High Court blasts state for no end in sight on drafting haredim into IDF

Court holds discussion of petitions calling on state to draft eligible ultra-Orthodox men into the army immediately.

Haredim protest enlistment 370 (photo credit: Marc Israel Sellem)
Haredim protest enlistment 370
(photo credit: Marc Israel Sellem)
A maximum nine-panel bench of the High Court of Justice on Tuesday repeatedly pummeled the state, demanded to know when the new legislation to resolve the issue of drafting haredim into the IDF would be completed.
The court also implied the state was contradicting its earlier positions by asking for more time.

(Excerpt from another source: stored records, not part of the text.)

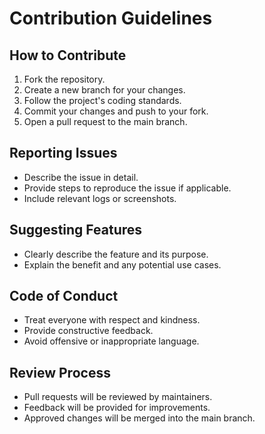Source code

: # Contribution Guidelines

## How to Contribute
1. Fork the repository.
2. Create a new branch for your changes.
3. Follow the project's coding standards.
4. Commit your changes and push to your fork.
5. Open a pull request to the main branch.

## Reporting Issues
- Describe the issue in detail.
- Provide steps to reproduce the issue if applicable.
- Include relevant logs or screenshots.

## Suggesting Features
- Clearly describe the feature and its purpose.
- Explain the benefit and any potential use cases.

## Code of Conduct
- Treat everyone with respect and kindness.
- Provide constructive feedback.
- Avoid offensive or inappropriate language.

## Review Process
- Pull requests will be reviewed by maintainers.
- Feedback will be provided for improvements.
- Approved changes will be merged into the main branch.
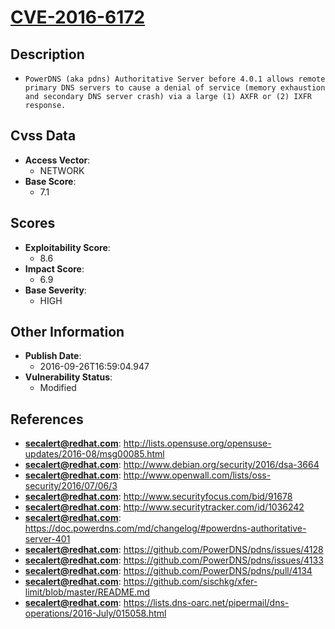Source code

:
# [CVE-2016-6172](http://lists.opensuse.org/opensuse-updates/2016-08/msg00085.html)

## Description

- `PowerDNS (aka pdns) Authoritative Server before 4.0.1 allows remote primary DNS servers to cause a denial of service (memory exhaustion and secondary DNS server crash) via a large (1) AXFR or (2) IXFR response.`

## Cvss Data

- **Access Vector**:
  - NETWORK
- **Base Score**:
  - 7.1

## Scores

- **Exploitability Score**:
  - 8.6
- **Impact Score**:
  - 6.9
- **Base Severity**:
  - HIGH

## Other Information

- **Publish Date**:
  - 2016-09-26T16:59:04.947
- **Vulnerability Status**:
  - Modified

## References

- **secalert@redhat.com**: http://lists.opensuse.org/opensuse-updates/2016-08/msg00085.html
- **secalert@redhat.com**: http://www.debian.org/security/2016/dsa-3664
- **secalert@redhat.com**: http://www.openwall.com/lists/oss-security/2016/07/06/3
- **secalert@redhat.com**: http://www.securityfocus.com/bid/91678
- **secalert@redhat.com**: http://www.securitytracker.com/id/1036242
- **secalert@redhat.com**: https://doc.powerdns.com/md/changelog/#powerdns-authoritative-server-401
- **secalert@redhat.com**: https://github.com/PowerDNS/pdns/issues/4128
- **secalert@redhat.com**: https://github.com/PowerDNS/pdns/issues/4133
- **secalert@redhat.com**: https://github.com/PowerDNS/pdns/pull/4134
- **secalert@redhat.com**: https://github.com/sischkg/xfer-limit/blob/master/README.md
- **secalert@redhat.com**: https://lists.dns-oarc.net/pipermail/dns-operations/2016-July/015058.html
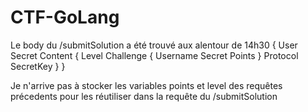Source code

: # CTF-GoLang

Le body du /submitSolution a été trouvé aux alentour de 14h30
{
		User
		Secret
		Content {
			Level
			Challenge {
				Username
				Secret
				Points
			}
			Protocol
			SecretKey
		}
	}

Je n'arrive pas à stocker les variables points et level des requêtes précedents pour les réutiliser dans la requête du /submitSolution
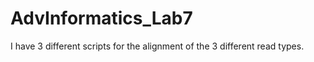 # AdvInformatics_Lab7

I have 3 different scripts for the alignment of the 3 different read types. 
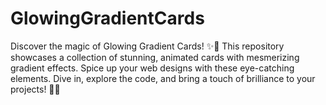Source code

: # GlowingGradientCards
Discover the magic of Glowing Gradient Cards! ✨🎴 This repository showcases a collection of stunning, animated cards with mesmerizing gradient effects. Spice up your web designs with these eye-catching elements. Dive in, explore the code, and bring a touch of brilliance to your projects! 🌈💫
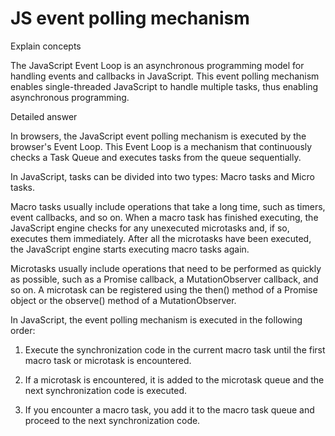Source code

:# JS event polling mechanism

Explain concepts

The JavaScript Event Loop is an asynchronous programming model for handling events and callbacks in JavaScript. This event polling mechanism enables single-threaded JavaScript to handle multiple tasks, thus enabling asynchronous programming.

Detailed answer

In browsers, the JavaScript event polling mechanism is executed by the browser's Event Loop. This Event Loop is a mechanism that continuously checks a Task Queue and executes tasks from the queue sequentially.

In JavaScript, tasks can be divided into two types: Macro tasks and Micro tasks.

Macro tasks usually include operations that take a long time, such as timers, event callbacks, and so on. When a macro task has finished executing, the JavaScript engine checks for any unexecuted microtasks and, if so, executes them immediately. After all the microtasks have been executed, the JavaScript engine starts executing macro tasks again.

Microtasks usually include operations that need to be performed as quickly as possible, such as a Promise callback, a MutationObserver callback, and so on. A microtask can be registered using the then() method of a Promise object or the observe() method of a MutationObserver.

In JavaScript, the event polling mechanism is executed in the following order:

1. Execute the synchronization code in the current macro task until the first macro task or microtask is encountered.
2. If a microtask is encountered, it is added to the microtask queue and the next synchronization code is executed.

3. If you encounter a macro task, you add it to the macro task queue and proceed to the next synchronization code. 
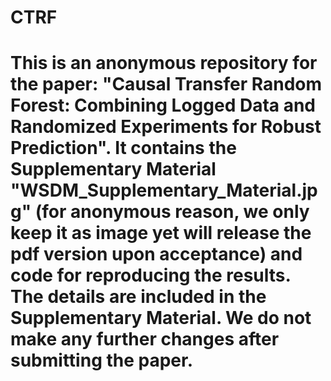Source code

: # CTRF
# This is an anonymous repository for the paper: "Causal Transfer Random Forest: Combining Logged Data and Randomized Experiments for Robust Prediction". It contains the Supplementary Material "WSDM_Supplementary_Material.jpg" (for anonymous reason, we only keep it as image yet will release the pdf version upon acceptance) and code for reproducing the results. The details are included in the Supplementary Material. We do not make any further changes after submitting the paper.

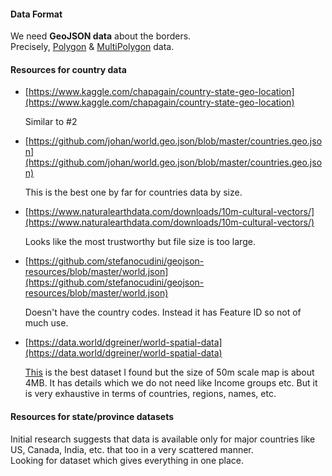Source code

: #### Data Format

We need **GeoJSON data** about the borders.  
Precisely, [Polygon](https://tools.ietf.org/html/rfc7946#section-3.1.6) & [MultiPolygon](https://tools.ietf.org/html/rfc7946#appendix-A.4) data.

#### Resources for country data

- [https://www.kaggle.com/chapagain/country-state-geo-location](https://www.kaggle.com/chapagain/country-state-geo-location)  

  Similar to #2

- [https://github.com/johan/world.geo.json/blob/master/countries.geo.json](https://github.com/johan/world.geo.json/blob/master/countries.geo.json)  

  This is the best one by far for countries data by size.

- [https://www.naturalearthdata.com/downloads/10m-cultural-vectors/](https://www.naturalearthdata.com/downloads/10m-cultural-vectors/)  

  Looks like the most trustworthy but file size is too large.

- [https://github.com/stefanocudini/geojson-resources/blob/master/world.json](https://github.com/stefanocudini/geojson-resources/blob/master/world.json)  

  Doesn't have the country codes. Instead it has Feature ID so not of much use.

- [https://data.world/dgreiner/world-spatial-data](https://data.world/dgreiner/world-spatial-data)

  [This](https://data.world/dgreiner/world-spatial-data/file/ne_50m_admin_0_countries.geojson) is the best dataset I found but the size of 50m scale map is about 4MB. It has details which we do not need like Income groups etc. But it is very exhaustive in terms of countries, regions, names, etc.
  
#### Resources for state/province datasets

 Initial research suggests that data is available only for major countries like US, Canada, India, etc. that too in a very scattered manner.  
 Looking for dataset which gives everything in one place.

Time after time, different justices asked what was the deadline for completing the legislation and how far along it was, with the state merely repeating that the Knesset “was working intensively” and commenting that it “had no prophetic powers.”
In August 2013, Attorney- General Yehuda Weinstein publicly pressed Knesset Speaker Yuli Edelstein and Bayit Yehudi MK Ayelet Shaked, who chairs the Knesset committee on the issue, to finish the bill in the near-immediate future.
Weinstein had told Prime Minister Binyamin Netanyahu and Defense Minister Moshe Ya’alon that the process for passing the bill should be pushed ahead more rapidly, even during the Knesset recess.
Edelstein’s response, weeks after the first reading of the bill was approved, was essentially that it was not the attorney- general’s job to set schedules for the legislature.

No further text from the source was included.